For the records below, give the number of lines in which "split" appears, and add nothing else.

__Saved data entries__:

§ §

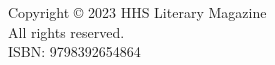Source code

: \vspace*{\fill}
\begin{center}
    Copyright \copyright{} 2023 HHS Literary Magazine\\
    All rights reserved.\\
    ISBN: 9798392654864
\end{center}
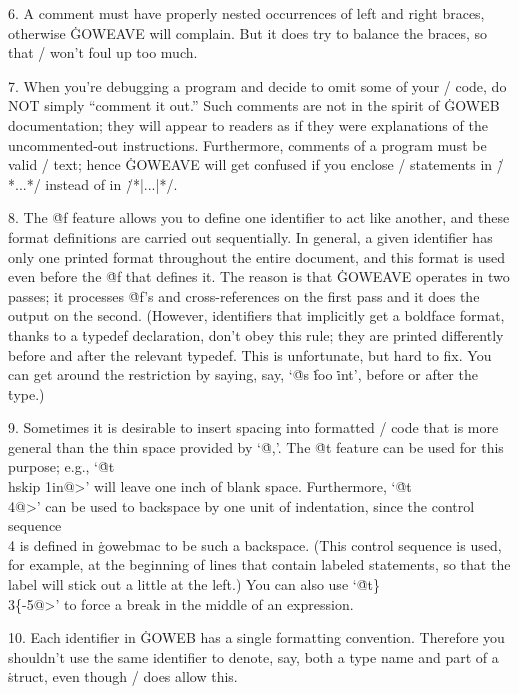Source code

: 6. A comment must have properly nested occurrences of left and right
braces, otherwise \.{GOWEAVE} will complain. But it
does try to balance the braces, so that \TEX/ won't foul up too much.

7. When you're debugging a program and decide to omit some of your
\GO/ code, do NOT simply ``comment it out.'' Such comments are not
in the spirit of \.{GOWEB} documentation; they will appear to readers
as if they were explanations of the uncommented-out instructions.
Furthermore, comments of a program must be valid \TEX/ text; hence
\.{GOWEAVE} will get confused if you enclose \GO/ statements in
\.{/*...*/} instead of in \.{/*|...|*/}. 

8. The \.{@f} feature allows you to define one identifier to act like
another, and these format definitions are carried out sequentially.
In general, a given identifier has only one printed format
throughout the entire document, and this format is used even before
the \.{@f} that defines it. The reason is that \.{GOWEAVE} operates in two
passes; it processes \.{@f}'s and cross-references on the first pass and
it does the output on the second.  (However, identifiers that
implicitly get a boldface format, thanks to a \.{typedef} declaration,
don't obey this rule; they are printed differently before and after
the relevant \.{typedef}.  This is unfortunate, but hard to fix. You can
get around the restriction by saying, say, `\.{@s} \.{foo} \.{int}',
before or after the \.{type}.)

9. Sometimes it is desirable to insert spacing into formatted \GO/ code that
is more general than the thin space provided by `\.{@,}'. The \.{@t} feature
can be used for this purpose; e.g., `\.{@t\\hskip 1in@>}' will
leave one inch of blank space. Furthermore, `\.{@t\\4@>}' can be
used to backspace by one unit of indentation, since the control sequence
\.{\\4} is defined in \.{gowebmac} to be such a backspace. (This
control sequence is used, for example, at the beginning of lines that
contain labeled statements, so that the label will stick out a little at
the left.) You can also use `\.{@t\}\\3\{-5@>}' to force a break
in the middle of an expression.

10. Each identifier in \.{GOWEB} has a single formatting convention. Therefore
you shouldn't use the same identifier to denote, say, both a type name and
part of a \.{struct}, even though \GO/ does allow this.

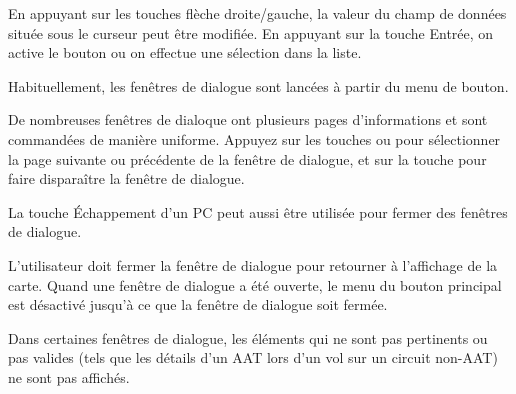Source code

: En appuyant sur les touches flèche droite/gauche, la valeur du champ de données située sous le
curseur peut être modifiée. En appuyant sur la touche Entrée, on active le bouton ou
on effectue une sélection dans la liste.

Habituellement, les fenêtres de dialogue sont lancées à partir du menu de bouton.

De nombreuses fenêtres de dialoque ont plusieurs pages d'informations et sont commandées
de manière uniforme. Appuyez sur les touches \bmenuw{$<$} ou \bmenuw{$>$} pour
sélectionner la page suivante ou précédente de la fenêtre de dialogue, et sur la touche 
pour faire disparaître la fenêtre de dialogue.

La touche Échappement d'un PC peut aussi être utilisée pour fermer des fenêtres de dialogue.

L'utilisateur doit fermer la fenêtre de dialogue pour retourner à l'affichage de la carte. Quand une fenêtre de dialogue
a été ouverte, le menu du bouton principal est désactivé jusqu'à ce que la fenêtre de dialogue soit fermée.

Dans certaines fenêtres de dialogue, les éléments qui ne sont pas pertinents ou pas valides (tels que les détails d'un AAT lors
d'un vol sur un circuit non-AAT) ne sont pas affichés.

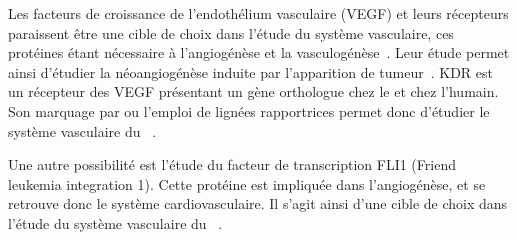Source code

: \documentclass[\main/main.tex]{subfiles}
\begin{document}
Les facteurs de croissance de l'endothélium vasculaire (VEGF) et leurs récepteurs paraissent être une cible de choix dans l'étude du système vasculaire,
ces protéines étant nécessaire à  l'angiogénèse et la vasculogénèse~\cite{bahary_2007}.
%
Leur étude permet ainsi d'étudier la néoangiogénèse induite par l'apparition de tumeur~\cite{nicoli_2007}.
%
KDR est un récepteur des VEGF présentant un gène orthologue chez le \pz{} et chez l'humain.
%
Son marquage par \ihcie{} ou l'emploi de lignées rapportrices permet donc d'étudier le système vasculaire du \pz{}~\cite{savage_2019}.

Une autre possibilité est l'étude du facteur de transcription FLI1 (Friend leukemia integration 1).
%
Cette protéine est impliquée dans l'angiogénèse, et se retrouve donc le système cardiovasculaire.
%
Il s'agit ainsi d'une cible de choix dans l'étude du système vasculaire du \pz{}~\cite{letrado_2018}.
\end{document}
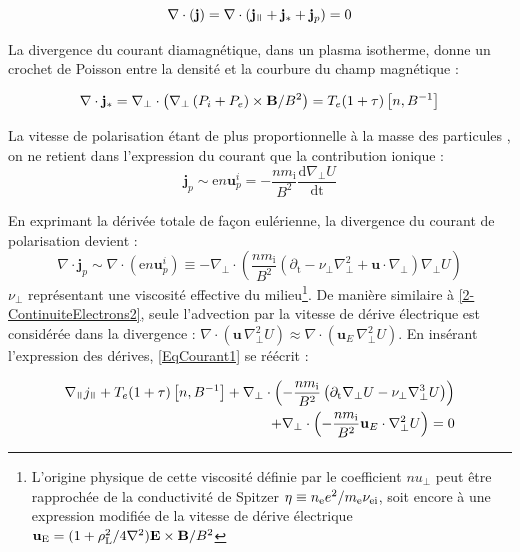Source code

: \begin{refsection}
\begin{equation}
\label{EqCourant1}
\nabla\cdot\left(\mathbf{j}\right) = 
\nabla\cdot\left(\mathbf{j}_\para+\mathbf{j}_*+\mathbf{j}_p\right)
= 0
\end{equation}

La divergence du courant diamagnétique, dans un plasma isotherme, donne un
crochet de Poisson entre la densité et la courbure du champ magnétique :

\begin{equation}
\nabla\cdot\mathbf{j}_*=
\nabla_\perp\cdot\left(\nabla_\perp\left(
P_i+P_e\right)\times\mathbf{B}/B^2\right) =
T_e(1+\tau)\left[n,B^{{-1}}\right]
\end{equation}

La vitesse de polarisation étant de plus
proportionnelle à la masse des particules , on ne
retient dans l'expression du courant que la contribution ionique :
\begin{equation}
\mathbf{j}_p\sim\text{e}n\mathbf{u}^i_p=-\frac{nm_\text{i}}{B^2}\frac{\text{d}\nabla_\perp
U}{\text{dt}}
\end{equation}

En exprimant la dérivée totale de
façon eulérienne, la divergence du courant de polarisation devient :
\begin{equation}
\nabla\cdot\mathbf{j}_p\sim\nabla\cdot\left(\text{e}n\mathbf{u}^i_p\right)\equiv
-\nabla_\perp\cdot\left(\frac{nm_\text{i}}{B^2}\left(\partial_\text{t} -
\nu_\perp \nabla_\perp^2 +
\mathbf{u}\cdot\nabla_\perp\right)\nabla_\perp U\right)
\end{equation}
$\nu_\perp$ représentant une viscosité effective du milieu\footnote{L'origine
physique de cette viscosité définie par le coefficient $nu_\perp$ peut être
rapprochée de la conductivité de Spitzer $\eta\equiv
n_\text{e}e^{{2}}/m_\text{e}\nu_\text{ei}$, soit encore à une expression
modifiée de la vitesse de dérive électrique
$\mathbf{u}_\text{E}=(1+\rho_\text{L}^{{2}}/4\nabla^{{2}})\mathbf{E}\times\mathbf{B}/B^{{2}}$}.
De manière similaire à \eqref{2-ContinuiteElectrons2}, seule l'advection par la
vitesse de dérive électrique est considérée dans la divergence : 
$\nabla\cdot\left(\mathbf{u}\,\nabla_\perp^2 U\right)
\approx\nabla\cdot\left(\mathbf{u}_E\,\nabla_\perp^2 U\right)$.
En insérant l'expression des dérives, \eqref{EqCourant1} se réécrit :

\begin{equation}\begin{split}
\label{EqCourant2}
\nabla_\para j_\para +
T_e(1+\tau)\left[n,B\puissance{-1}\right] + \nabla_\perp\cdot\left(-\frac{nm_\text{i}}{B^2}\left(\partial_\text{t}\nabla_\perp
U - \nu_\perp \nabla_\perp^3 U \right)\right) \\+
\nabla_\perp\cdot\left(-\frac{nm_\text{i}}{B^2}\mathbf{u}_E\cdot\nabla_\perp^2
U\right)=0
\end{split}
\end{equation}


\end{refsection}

§ §

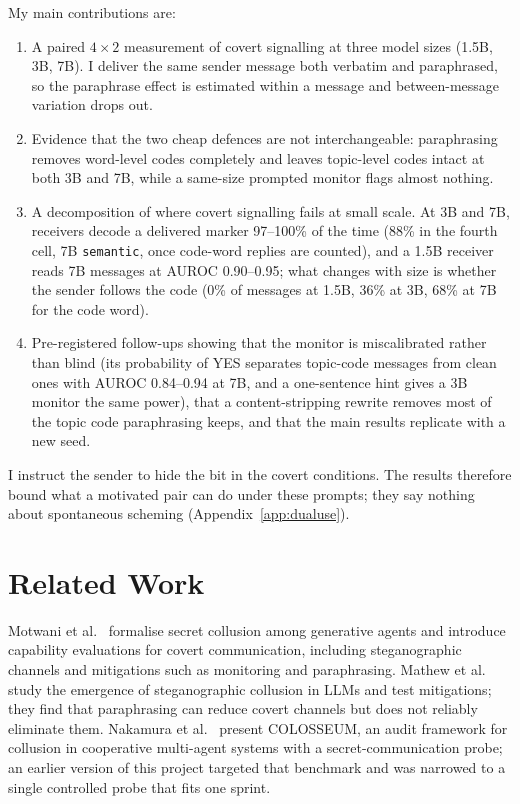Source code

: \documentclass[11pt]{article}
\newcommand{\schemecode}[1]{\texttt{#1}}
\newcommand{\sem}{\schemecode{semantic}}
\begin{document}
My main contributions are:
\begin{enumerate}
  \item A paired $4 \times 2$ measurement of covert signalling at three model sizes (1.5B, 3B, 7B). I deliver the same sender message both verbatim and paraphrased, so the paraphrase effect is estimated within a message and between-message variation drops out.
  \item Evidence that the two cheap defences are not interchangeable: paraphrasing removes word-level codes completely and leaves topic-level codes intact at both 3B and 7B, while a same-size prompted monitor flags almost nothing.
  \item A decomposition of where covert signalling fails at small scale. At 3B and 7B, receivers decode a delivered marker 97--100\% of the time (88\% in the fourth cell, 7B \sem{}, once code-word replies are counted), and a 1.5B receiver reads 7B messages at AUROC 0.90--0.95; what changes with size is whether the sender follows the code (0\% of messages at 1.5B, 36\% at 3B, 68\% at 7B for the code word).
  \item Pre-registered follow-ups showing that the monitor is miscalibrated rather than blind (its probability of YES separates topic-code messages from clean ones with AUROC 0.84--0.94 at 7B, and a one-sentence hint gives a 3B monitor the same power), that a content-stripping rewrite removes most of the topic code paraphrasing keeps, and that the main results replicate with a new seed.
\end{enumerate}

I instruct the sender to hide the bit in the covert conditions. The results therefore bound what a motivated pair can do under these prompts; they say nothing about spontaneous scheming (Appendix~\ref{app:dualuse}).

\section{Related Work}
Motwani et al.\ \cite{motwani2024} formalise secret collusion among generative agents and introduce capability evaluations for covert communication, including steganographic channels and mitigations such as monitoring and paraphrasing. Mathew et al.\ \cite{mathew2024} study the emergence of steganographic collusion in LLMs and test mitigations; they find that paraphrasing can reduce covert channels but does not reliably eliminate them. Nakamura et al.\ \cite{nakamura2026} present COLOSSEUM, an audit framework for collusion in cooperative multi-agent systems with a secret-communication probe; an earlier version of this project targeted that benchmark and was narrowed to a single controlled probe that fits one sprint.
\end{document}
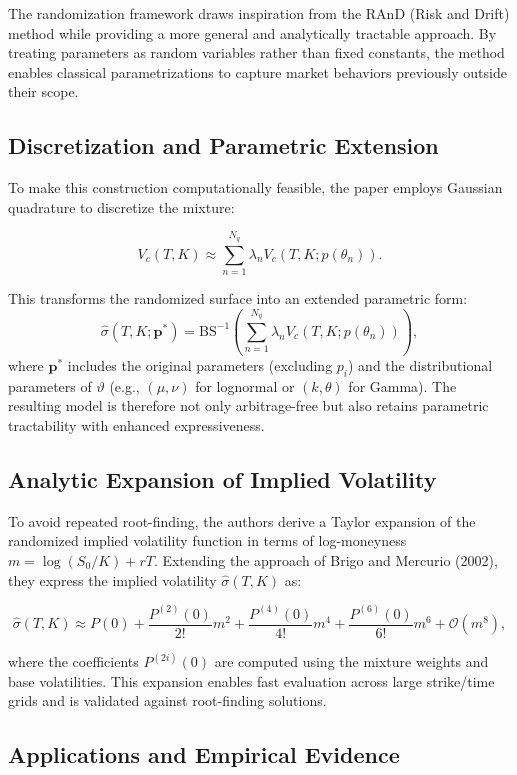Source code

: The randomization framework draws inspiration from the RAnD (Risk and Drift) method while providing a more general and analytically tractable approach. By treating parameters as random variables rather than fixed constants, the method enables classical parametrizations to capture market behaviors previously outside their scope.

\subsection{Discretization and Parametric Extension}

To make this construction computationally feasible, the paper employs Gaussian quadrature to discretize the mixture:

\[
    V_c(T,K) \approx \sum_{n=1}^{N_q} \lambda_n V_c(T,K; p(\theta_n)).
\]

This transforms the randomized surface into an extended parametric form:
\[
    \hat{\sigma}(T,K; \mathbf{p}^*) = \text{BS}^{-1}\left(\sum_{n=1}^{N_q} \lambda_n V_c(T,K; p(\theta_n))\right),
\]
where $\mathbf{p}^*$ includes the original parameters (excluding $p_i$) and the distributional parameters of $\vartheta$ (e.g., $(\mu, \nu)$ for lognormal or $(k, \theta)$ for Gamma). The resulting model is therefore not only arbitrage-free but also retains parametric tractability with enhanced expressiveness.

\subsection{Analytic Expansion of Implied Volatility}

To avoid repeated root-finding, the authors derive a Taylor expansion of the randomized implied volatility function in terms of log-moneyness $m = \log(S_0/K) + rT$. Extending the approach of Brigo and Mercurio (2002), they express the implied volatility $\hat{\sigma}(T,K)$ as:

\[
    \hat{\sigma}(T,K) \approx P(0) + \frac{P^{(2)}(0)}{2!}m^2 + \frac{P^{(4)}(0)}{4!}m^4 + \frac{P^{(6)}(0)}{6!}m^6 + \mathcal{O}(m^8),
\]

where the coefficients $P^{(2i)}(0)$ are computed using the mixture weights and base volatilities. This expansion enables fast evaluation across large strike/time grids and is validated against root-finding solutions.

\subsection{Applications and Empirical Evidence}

§ §

__RESPONSE__: 2